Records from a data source
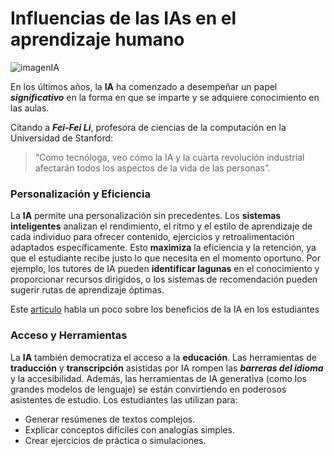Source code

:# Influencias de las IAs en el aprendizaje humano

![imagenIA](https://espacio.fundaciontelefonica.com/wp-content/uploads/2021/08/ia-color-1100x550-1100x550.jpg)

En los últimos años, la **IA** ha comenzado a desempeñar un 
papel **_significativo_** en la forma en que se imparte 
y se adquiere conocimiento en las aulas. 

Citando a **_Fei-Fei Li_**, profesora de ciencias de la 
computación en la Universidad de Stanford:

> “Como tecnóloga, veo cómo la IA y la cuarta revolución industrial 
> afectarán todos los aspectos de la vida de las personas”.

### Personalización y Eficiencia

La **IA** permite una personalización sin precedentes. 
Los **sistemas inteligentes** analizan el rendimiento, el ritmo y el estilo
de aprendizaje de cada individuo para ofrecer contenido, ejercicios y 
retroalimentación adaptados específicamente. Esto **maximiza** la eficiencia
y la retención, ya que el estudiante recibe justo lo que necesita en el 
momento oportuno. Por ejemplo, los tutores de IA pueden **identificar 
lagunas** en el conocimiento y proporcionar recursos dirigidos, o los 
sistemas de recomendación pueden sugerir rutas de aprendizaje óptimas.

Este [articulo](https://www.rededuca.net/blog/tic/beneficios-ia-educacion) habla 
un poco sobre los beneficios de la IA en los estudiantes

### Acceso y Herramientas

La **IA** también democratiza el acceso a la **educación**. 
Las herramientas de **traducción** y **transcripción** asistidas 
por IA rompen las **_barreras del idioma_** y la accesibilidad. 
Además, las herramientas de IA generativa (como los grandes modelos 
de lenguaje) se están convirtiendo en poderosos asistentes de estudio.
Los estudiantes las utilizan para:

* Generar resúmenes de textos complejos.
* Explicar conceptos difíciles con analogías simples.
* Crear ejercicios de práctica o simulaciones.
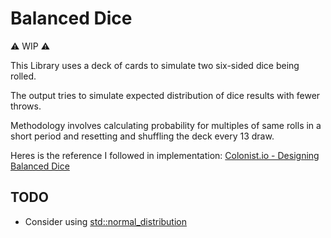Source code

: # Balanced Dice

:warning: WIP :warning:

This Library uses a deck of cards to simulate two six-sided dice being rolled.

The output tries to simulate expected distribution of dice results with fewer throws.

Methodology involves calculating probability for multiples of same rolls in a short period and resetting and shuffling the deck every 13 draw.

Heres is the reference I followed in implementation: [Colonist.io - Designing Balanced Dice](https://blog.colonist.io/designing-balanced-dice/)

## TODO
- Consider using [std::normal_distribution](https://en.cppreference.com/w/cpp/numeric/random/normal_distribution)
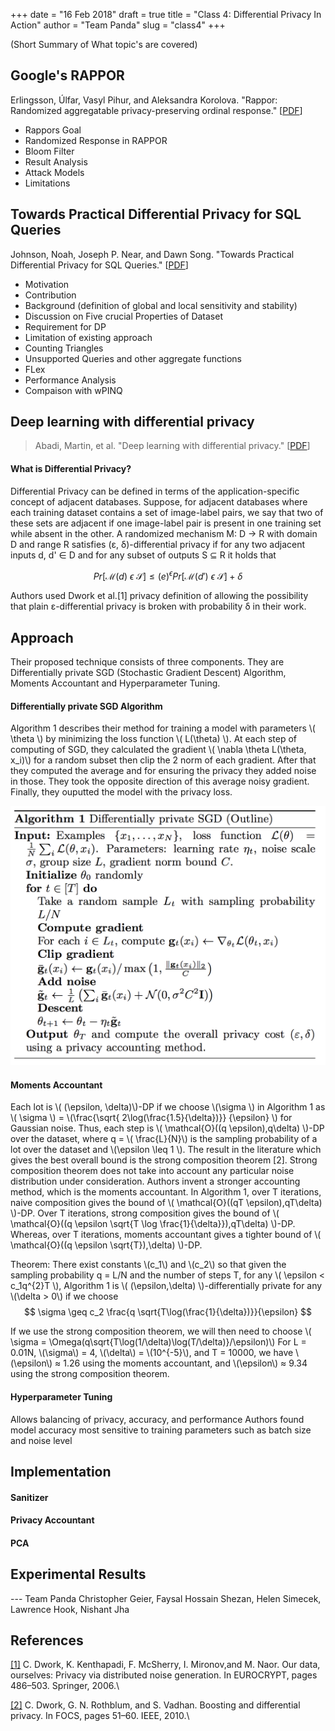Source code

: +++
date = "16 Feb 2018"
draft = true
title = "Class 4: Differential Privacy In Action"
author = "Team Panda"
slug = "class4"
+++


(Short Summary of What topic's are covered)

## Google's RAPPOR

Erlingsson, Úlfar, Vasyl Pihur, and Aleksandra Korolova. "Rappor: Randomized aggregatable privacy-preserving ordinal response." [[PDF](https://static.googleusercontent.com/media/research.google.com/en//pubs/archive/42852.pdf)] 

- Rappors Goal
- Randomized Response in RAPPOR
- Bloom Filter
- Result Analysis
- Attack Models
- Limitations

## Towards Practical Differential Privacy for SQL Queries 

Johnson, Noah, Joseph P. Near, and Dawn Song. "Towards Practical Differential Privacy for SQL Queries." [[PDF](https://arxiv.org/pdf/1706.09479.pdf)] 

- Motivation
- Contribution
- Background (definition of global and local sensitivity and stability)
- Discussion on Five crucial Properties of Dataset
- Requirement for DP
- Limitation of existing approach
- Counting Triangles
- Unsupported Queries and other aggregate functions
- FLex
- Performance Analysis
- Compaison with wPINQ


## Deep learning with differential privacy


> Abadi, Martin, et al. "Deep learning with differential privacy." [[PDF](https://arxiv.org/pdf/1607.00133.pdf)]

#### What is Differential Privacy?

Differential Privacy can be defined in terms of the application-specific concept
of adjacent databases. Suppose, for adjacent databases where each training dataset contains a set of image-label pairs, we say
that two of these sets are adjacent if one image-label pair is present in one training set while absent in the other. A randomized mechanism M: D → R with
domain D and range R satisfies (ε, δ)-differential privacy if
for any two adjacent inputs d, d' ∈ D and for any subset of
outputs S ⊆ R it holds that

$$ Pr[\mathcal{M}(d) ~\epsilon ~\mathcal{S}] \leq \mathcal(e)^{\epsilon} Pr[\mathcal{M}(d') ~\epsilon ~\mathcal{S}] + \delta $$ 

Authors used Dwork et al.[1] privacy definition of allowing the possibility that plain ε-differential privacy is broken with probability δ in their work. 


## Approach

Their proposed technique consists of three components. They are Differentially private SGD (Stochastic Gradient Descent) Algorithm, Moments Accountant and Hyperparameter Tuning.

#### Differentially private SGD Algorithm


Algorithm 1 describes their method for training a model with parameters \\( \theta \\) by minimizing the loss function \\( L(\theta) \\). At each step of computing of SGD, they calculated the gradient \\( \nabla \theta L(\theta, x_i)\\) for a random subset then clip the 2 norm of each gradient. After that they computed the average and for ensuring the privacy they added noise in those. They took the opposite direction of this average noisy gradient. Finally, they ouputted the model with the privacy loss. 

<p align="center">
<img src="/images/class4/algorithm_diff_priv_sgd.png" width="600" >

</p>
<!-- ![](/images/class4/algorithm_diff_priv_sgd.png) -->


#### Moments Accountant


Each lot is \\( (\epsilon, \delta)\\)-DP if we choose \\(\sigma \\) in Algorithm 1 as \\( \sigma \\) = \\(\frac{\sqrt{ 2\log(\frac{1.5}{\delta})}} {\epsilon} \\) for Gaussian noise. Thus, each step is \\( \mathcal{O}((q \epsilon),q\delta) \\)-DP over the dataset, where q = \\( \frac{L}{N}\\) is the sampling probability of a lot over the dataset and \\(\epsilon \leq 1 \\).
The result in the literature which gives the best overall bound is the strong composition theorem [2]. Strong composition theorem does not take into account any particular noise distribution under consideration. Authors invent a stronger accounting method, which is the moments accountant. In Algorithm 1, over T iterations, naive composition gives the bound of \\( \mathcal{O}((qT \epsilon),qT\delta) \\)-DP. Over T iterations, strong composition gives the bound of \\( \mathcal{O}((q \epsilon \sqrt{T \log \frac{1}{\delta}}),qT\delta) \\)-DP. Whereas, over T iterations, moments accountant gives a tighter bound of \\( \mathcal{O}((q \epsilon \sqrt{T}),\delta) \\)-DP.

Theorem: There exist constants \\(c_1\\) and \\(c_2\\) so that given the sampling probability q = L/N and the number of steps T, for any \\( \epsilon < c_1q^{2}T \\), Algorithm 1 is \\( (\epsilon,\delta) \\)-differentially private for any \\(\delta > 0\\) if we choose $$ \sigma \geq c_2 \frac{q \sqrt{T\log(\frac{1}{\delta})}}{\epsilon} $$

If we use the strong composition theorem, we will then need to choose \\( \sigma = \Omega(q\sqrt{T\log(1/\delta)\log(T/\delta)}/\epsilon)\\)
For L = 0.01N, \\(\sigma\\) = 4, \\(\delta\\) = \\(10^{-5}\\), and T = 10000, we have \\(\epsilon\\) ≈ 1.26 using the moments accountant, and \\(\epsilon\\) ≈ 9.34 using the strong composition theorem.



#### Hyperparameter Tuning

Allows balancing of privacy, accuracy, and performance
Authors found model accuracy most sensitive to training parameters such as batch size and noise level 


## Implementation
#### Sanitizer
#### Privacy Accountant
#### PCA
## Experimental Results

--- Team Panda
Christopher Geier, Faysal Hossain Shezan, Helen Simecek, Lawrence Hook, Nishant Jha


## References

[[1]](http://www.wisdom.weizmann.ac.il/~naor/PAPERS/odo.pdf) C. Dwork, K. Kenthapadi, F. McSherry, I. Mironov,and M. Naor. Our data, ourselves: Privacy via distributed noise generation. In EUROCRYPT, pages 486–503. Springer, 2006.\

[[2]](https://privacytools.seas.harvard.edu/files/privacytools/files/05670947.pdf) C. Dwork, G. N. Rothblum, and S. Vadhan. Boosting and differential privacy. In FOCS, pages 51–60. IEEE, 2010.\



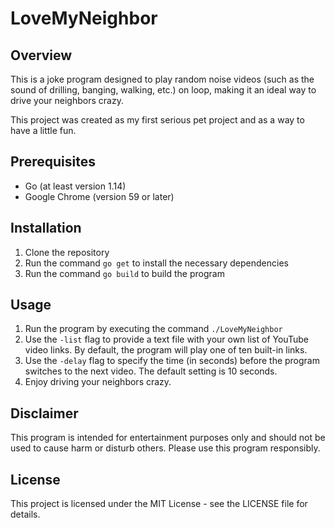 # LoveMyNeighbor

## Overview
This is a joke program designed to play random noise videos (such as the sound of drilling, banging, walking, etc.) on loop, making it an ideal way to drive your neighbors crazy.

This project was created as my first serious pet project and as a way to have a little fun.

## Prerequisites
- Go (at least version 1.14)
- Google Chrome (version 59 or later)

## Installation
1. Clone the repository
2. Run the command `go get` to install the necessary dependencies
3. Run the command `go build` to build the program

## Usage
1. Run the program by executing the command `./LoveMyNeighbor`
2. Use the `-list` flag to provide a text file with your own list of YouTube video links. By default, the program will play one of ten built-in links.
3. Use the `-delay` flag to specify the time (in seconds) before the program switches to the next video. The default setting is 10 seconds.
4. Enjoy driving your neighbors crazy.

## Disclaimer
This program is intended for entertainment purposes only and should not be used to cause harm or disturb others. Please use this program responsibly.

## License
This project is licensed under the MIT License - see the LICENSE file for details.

--

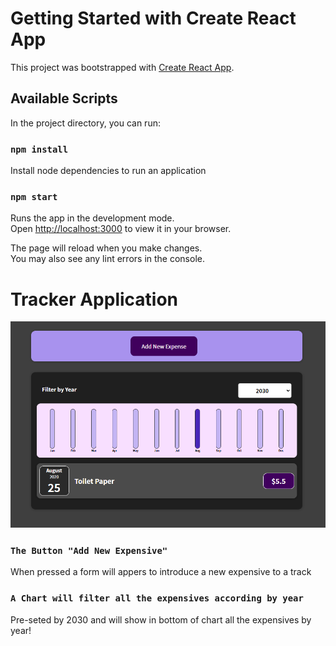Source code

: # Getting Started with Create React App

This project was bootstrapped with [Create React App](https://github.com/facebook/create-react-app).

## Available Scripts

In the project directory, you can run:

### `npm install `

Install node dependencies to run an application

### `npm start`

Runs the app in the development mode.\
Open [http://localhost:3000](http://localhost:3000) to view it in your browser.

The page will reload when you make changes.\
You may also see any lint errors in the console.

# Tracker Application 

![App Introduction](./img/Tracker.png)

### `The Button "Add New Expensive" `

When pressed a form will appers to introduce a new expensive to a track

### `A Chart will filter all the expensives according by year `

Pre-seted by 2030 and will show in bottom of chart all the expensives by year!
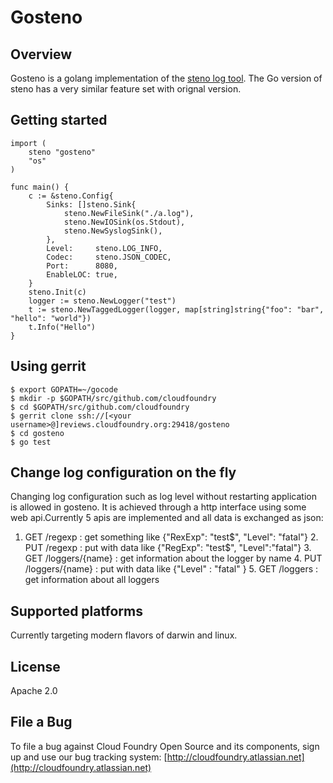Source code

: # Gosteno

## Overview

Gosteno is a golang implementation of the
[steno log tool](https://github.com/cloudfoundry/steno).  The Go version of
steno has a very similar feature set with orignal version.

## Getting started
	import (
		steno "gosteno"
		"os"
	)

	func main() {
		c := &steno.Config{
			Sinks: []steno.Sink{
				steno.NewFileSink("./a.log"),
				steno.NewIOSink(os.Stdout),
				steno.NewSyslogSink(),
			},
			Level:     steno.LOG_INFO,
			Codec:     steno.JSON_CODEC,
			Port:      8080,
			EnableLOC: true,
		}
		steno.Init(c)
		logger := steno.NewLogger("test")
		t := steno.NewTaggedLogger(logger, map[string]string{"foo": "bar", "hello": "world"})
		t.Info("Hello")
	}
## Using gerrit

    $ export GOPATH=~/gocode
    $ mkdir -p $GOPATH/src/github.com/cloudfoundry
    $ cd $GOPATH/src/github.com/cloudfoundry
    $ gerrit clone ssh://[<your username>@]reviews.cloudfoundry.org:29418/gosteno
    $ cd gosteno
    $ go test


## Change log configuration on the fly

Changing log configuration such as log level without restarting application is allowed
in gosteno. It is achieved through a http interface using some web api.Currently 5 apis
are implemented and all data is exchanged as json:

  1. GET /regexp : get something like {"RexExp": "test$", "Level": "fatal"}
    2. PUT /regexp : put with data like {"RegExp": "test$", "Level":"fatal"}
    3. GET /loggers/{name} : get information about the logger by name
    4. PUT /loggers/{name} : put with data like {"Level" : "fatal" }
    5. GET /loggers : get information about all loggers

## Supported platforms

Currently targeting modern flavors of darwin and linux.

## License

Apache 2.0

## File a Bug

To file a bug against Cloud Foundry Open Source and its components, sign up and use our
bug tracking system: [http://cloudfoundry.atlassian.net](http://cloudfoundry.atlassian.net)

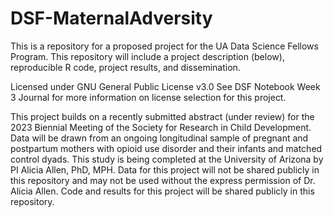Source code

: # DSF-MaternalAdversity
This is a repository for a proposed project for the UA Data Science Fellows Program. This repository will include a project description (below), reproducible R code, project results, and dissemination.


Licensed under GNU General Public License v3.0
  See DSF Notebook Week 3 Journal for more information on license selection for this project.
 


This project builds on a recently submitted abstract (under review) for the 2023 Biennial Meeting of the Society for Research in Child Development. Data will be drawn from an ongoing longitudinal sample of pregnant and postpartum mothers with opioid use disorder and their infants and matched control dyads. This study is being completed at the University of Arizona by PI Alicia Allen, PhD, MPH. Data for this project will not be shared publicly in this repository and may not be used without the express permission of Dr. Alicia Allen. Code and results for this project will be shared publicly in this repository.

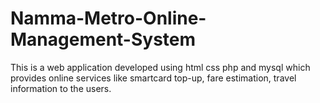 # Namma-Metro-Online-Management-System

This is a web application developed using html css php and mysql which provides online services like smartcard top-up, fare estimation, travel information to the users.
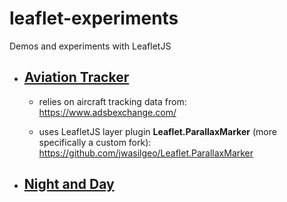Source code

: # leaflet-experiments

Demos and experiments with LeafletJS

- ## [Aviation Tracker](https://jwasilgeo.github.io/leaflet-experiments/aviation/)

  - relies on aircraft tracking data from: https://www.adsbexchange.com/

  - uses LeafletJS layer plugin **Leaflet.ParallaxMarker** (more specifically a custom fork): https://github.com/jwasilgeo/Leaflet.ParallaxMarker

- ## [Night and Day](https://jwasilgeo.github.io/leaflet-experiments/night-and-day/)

Task goal » Once you find the line with "- Requirement for DP" above, print it and every line after it up to and including the line with "#### Differentially private SGD Algorithm", exactly as written and nothing else.

Task answer »
- Requirement for DP
- Limitation of existing approach
- Counting Triangles
- Unsupported Queries and other aggregate functions
- FLex
- Performance Analysis
- Compaison with wPINQ


## Deep learning with differential privacy


> Abadi, Martin, et al. "Deep learning with differential privacy." [[PDF](https://arxiv.org/pdf/1607.00133.pdf)]

#### What is Differential Privacy?

Differential Privacy can be defined in terms of the application-specific concept
of adjacent databases. Suppose, for adjacent databases where each training dataset contains a set of image-label pairs, we say
that two of these sets are adjacent if one image-label pair is present in one training set while absent in the other. A randomized mechanism M: D → R with
domain D and range R satisfies (ε, δ)-differential privacy if
for any two adjacent inputs d, d' ∈ D and for any subset of
outputs S ⊆ R it holds that

$$ Pr[\mathcal{M}(d) ~\epsilon ~\mathcal{S}] \leq \mathcal(e)^{\epsilon} Pr[\mathcal{M}(d') ~\epsilon ~\mathcal{S}] + \delta $$ 

Authors used Dwork et al.[1] privacy definition of allowing the possibility that plain ε-differential privacy is broken with probability δ in their work. 


## Approach

Their proposed technique consists of three components. They are Differentially private SGD (Stochastic Gradient Descent) Algorithm, Moments Accountant and Hyperparameter Tuning.

#### Differentially private SGD Algorithm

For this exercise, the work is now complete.